EXCERPTED RECORDS:
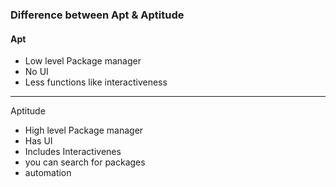 ### Difference between Apt & Aptitude 

#### Apt
* Low level Package manager
* No UI 
* Less functions like interactiveness
---
Aptitude
* High level Package manager
 * Has UI
 *  Includes Interactivenes
 * you can search for packages 
 * automation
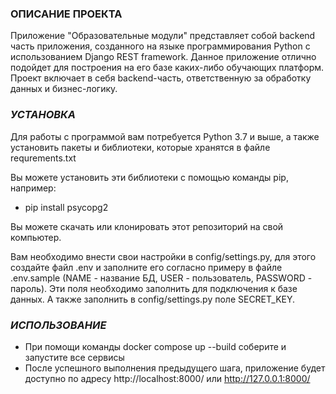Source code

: ### ОПИСАНИЕ ПРОЕКТА
Приложение "Образовательные модули" представляет собой backend часть приложения, созданного на языке программирования Python с использованием Django REST framework. Данное приложение отлично подойдет для построения на его базе каких-либо обучающих платформ. Проект включает в себя backend-часть, ответственную за обработку данных и бизнес-логику.
### _УСТАНОВКА_
Для работы с программой вам потребуется Python 3.7 и выше, а также установить пакеты и библиотеки, которые хранятся в файле requrements.txt


Вы можете установить эти библиотеки с помощью команды pip, например:

* pip install psycopg2

Вы можете скачать или клонировать этот репозиторий на свой компьютер.

Вам необходимо внести свои настройки в config/settings.py, для этого создайте файл .env и заполните его согласно примеру в файле .env.sample (NAME - название БД, 
USER - пользователь, 
PASSWORD - пароль). Эти поля необходимо заполнить для подключения к базе данных.
А также заполнить в config/settings.py поле SECRET_KEY.

### _ИСПОЛЬЗОВАНИЕ_

* При помощи команды docker compose up --build соберите и запустите все сервисы
* После успешного выполнения предыдущего шага, приложение будет доступно по адресу http://localhost:8000/ или http://127.0.0.1:8000/

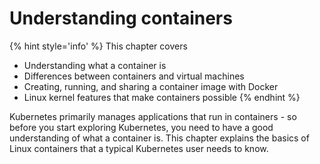 # Understanding containers
{% hint style='info' %}
This chapter covers

* Understanding what a container is
* Differences between containers and virtual machines
* Creating, running, and sharing a container image with Docker
* Linux kernel features that make containers possible
{% endhint %}

Kubernetes primarily manages applications that run in containers - so before you start exploring Kubernetes, you need to have a good understanding of what a container is. This chapter explains the basics of Linux containers that a typical Kubernetes user needs to know.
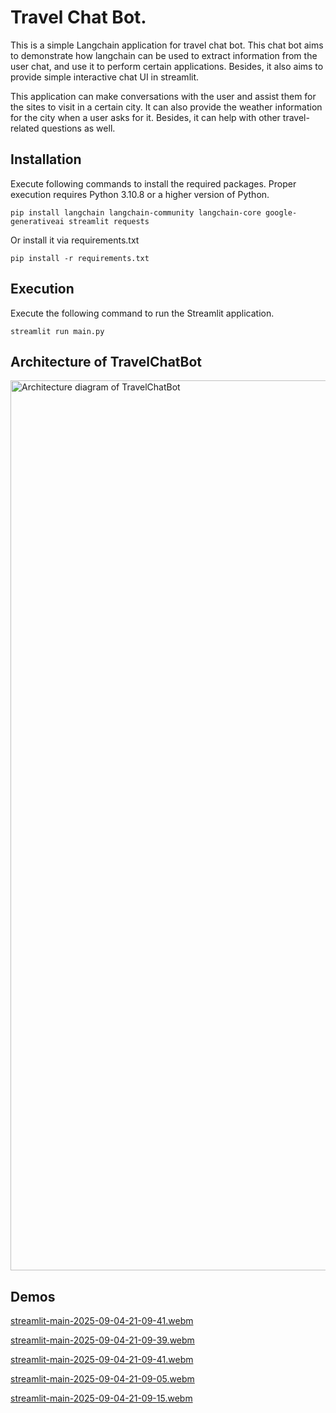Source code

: # Travel Chat Bot.

This is a simple Langchain application for travel chat bot. This chat bot aims to demonstrate how langchain can be used to extract information from the user chat, and use it to perform certain applications. Besides, it also aims to provide simple interactive chat UI in streamlit.

This application can make conversations with the user and assist them for the sites to visit in a certain city. It can also provide the weather information for the city when a user asks for it.
Besides, it can help with other travel-related questions as well.

## Installation

Execute following commands to install the required packages. Proper execution requires Python 3.10.8 or a higher version of Python.

    pip install langchain langchain-community langchain-core google-generativeai streamlit requests

Or install it via requirements.txt

    pip install -r requirements.txt

## Execution

Execute the following command to run the Streamlit application.

    streamlit run main.py

## Architecture of TravelChatBot

<img width="2122" height="1424" alt="Architecture diagram of TravelChatBot" src="https://github.com/user-attachments/assets/3c5e3f74-15aa-4318-9f0b-25502e1de3f4" />

## Demos

[streamlit-main-2025-09-04-21-09-41.webm](https://github.com/user-attachments/assets/61daa8fa-6c18-4d66-9c57-750f80eaf68e)

[streamlit-main-2025-09-04-21-09-39.webm](https://github.com/user-attachments/assets/852a037a-40a7-469f-b623-bd34a4b5a4b4)

[streamlit-main-2025-09-04-21-09-41.webm](https://github.com/user-attachments/assets/b3568dc8-6dcc-4130-947d-9bdfe2890319)

[streamlit-main-2025-09-04-21-09-05.webm](https://github.com/user-attachments/assets/804763b6-520b-4300-876b-b1bfc8ce802d)

[streamlit-main-2025-09-04-21-09-15.webm](https://github.com/user-attachments/assets/fbed913a-bc85-44b1-a793-ceb7de20c2fd)


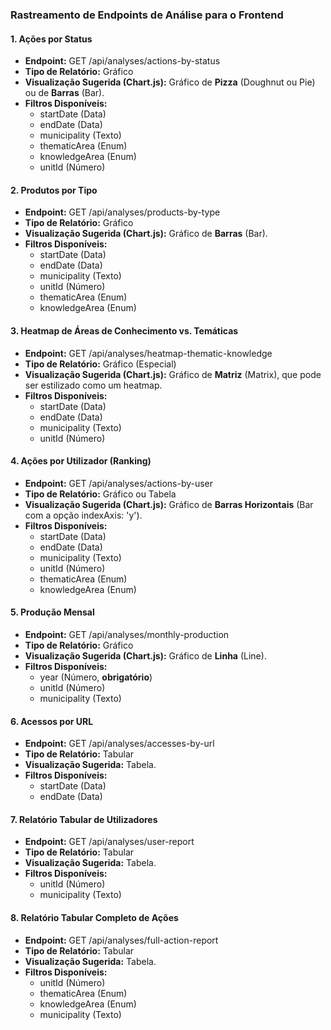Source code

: ### **Rastreamento de Endpoints de Análise para o Frontend**


#### **1\. Ações por Status**

* **Endpoint:** GET /api/analyses/actions-by-status  
* **Tipo de Relatório:** Gráfico  
* **Visualização Sugerida (Chart.js):** Gráfico de **Pizza** (Doughnut ou Pie) ou de **Barras** (Bar).  
* **Filtros Disponíveis:**  
  * startDate (Data)  
  * endDate (Data)  
  * municipality (Texto)  
  * thematicArea (Enum)  
  * knowledgeArea (Enum)  
  * unitId (Número)

#### **2\. Produtos por Tipo**

* **Endpoint:** GET /api/analyses/products-by-type  
* **Tipo de Relatório:** Gráfico  
* **Visualização Sugerida (Chart.js):** Gráfico de **Barras** (Bar).   
* **Filtros Disponíveis:**  
  * startDate (Data)  
  * endDate (Data)  
  * municipality (Texto)  
  * unitId (Número)  
  * thematicArea (Enum)  
  * knowledgeArea (Enum)

#### **3\. Heatmap de Áreas de Conhecimento vs. Temáticas**

* **Endpoint:** GET /api/analyses/heatmap-thematic-knowledge  
* **Tipo de Relatório:** Gráfico (Especial)  
* **Visualização Sugerida (Chart.js):** Gráfico de **Matriz** (Matrix), que pode ser estilizado como um heatmap.  
* **Filtros Disponíveis:**  
  * startDate (Data)  
  * endDate (Data)  
  * municipality (Texto)  
  * unitId (Número)

#### **4\. Ações por Utilizador (Ranking)**

* **Endpoint:** GET /api/analyses/actions-by-user  
* **Tipo de Relatório:** Gráfico ou Tabela  
* **Visualização Sugerida (Chart.js):** Gráfico de **Barras Horizontais** (Bar com a opção indexAxis: 'y').   
* **Filtros Disponíveis:**  
  * startDate (Data)  
  * endDate (Data)  
  * municipality (Texto)  
  * unitId (Número)  
  * thematicArea (Enum)  
  * knowledgeArea (Enum)

#### **5\. Produção Mensal**

* **Endpoint:** GET /api/analyses/monthly-production  
* **Tipo de Relatório:** Gráfico  
* **Visualização Sugerida (Chart.js):** Gráfico de **Linha** (Line).   
* **Filtros Disponíveis:**  
  * year (Número, **obrigatório**)  
  * unitId (Número)  
  * municipality (Texto)

#### **6\. Acessos por URL**

* **Endpoint:** GET /api/analyses/accesses-by-url  
* **Tipo de Relatório:** Tabular  
* **Visualização Sugerida:** Tabela.   
* **Filtros Disponíveis:**  
  * startDate (Data)  
  * endDate (Data)

#### **7\. Relatório Tabular de Utilizadores**

* **Endpoint:** GET /api/analyses/user-report  
* **Tipo de Relatório:** Tabular  
* **Visualização Sugerida:** Tabela.   
* **Filtros Disponíveis:**  
  * unitId (Número)  
  * municipality (Texto)

#### **8\. Relatório Tabular Completo de Ações**

* **Endpoint:** GET /api/analyses/full-action-report  
* **Tipo de Relatório:** Tabular  
* **Visualização Sugerida:** Tabela.  
* **Filtros Disponíveis:**  
  * unitId (Número)  
  * thematicArea (Enum)  
  * knowledgeArea (Enum)  
  * municipality (Texto)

PROBLEM: What lines in the material above hold the string "packages"? List them.

TASK RESPONSE:
 * you can search for packages 
Execute following commands to install the required packages. Proper execution requires Python 3.10.8 or a higher version of Python.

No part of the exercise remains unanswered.